Sunday, February 6, 2011

245. Casteneda in Beirut

Well I’m going to continue reading: “Monday 30th, Tripoli to Beirut and back to Tripoli. I left home by moonlight. It was cold and clear. Walking fast through the empty streets with my hood up. (I was given a thin coat with a furry hood.) Bus to Beirut, walk to the American Express office, but find it costs twenty-two pounds to renew my expired card so I can cash the folk’s check for fifty dollars. That’s more than a fifth of the check, so I decide not to.
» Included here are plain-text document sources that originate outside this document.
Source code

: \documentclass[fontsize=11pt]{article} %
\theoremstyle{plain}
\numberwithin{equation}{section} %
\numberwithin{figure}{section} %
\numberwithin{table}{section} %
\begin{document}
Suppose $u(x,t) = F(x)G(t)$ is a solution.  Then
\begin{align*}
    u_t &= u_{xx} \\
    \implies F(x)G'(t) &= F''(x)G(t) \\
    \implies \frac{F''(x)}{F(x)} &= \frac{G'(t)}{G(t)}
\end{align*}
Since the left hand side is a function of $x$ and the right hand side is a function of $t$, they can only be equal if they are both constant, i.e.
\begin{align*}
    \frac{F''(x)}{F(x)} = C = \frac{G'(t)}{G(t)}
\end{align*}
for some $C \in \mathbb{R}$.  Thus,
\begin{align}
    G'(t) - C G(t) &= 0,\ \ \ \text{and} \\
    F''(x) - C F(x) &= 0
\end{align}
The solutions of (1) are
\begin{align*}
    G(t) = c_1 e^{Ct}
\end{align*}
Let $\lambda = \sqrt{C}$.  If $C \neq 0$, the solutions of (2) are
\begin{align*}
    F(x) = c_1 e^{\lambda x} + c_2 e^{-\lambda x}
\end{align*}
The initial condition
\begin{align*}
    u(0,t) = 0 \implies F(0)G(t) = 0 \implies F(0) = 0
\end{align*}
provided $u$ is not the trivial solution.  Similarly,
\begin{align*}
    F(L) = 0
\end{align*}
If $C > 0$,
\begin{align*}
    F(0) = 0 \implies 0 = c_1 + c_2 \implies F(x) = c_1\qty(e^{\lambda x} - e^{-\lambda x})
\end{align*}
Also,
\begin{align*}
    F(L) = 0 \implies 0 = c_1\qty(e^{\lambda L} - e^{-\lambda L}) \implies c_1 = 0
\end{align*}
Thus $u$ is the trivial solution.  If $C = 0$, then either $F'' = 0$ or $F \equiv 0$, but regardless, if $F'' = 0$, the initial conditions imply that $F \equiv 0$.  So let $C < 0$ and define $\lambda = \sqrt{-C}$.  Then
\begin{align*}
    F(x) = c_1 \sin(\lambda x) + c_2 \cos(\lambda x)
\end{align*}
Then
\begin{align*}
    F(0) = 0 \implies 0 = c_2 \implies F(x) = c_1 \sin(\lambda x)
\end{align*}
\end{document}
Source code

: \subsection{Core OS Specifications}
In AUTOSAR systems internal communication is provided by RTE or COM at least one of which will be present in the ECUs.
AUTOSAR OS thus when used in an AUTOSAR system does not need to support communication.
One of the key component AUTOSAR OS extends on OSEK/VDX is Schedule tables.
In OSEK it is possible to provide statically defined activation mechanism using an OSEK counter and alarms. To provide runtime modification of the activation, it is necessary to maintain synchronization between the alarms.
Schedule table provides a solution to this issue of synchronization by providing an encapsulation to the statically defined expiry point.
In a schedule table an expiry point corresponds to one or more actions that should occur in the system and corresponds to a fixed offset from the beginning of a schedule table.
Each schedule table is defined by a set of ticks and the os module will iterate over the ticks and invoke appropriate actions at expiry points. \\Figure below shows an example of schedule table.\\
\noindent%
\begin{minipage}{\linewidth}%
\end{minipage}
I walk to the American Embassy. There I see the usual nattily dressed employees. Embassies always attract pretty women! Tanks are parked outside the embassy and guards with machine guns make me feel a bit guilty as I walk in. Honest guys, there’s nothing in my bag but a travel-worn camera, some “Kleenex” and a broken wristwatch. All the doors lock both ways. I get a visitor’s pass and am escorted to the counselor’s waiting room where I read a little of Carlos Castaneda’s new book: “Tales of Power”, which is excerpted in “Harper’s Magazine”, September 1974 edition.

Castaneda talks about “looking at your hands” in your dreams and I think he is on to a clue to directing your dreams. I have tried to “look at my hands” in my dreams, but he is right about the difficulty of doing it. Shortly after looking at my own hands, my mind tricks me awake.